From the verdant meadows and the lush cultural landscape of Bøverdalen you can catch a glimpse of towering mountains in the far distance, as the road slowly ascends through the valley. It makes its way up to the summit at 1,434 metres, making the road northern Europe’s highest mountain pass. From the starting point in Lom, your expectations rise even before you drive out of the small village. Not every tourist route provides such a natural dramatic setting with a profusion of powerful impressions. Along the road you will be tempted to stop at the viewing points to soak in the beauty of the natural surroundings. At the Mefjellet stop you will find Knut Wold’s stone sculpture which allows us to view the mountain landscape from a different perspective. Continuing down towards the Sognefjord the mountain region appears untamed.

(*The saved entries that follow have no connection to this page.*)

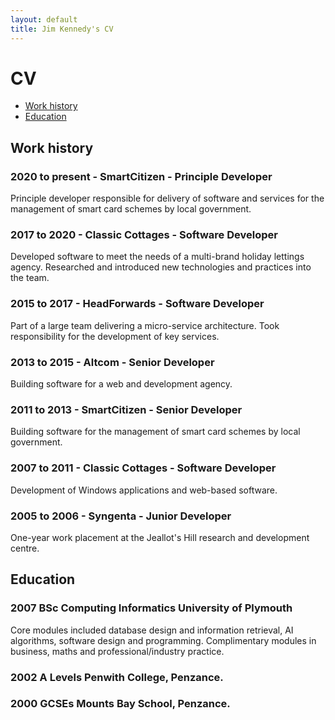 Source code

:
 ```yaml
---
layout: default
title: Jim Kennedy's CV
---
```


# CV

- [Work history](#work-history)
- [Education](#education)

## Work history

### 2020 to present - SmartCitizen - Principle Developer

Principle developer responsible for delivery of software and services
for the management of smart card schemes by local government.

### 2017 to 2020 - Classic Cottages - Software Developer

Developed software to meet the needs of a multi-brand holiday lettings
agency. Researched and introduced new technologies and practices into
the team.

### 2015 to 2017 - HeadForwards - Software Developer

Part of a large team delivering a micro-service architecture. Took
responsibility for the development of key services.

### 2013 to 2015 - Altcom - Senior Developer

Building software for a web and development agency.

### 2011 to 2013 - SmartCitizen - Senior Developer

Building software for the management of smart card schemes by local
government.

### 2007 to 2011 - Classic Cottages - Software Developer

Development of Windows applications and web-based software.

### 2005 to 2006 - Syngenta - Junior Developer

One-year work placement at the Jeallot's Hill research and development
centre.

## Education

### 2007 BSc Computing Informatics University of Plymouth

Core modules included database design and information retrieval, AI
algorithms, software design and programming. Complimentary modules in
business, maths and professional/industry practice.

### 2002 A Levels Penwith College, Penzance.

### 2000 GCSEs Mounts Bay School, Penzance.
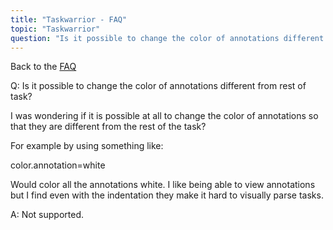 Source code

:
 ```yaml
---
title: "Taskwarrior - FAQ"
topic: "Taskwarrior"
question: "Is it possible to change the color of annotations different from rest of task?"
---
```


Back to the [FAQ](/support/faq)

Q: Is it possible to change the color of annotations different from rest of task?

I was wondering if it is possible at all to change the color of annotations so that they are different from the rest of the task?

For example by using something like:

color.annotation=white

Would color all the annotations white. I like being able to view annotations but I find even with the indentation they make it hard to visually parse tasks.

A: Not supported.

Where the Hurrungane massif towers up to the heavens the mountains suddenly open up and the landscape changes once again. Towards Gaupne, the final point on this stretch, the road descends to skirt the beautiful Sognefjord whose clear waters change colour from green to blue in tune with the light and the weather. What should you do when you arrive? Relax and let your impressions sink in. Some people turn and drive the same way back, and are surprised to see how different everything is. Although everything is the same, it’s as if you see the surroundings anew.
The 108-kilometer section across Sognefjellet, known as Sognefjellsvegen, is designated a National Tourist Route. (http://www.nasjonaleturistveger.no/en/routes/sognefjellet)
The road reaches the highest altitude on the public road network in Norway, 1434 m, and it is closed every winter.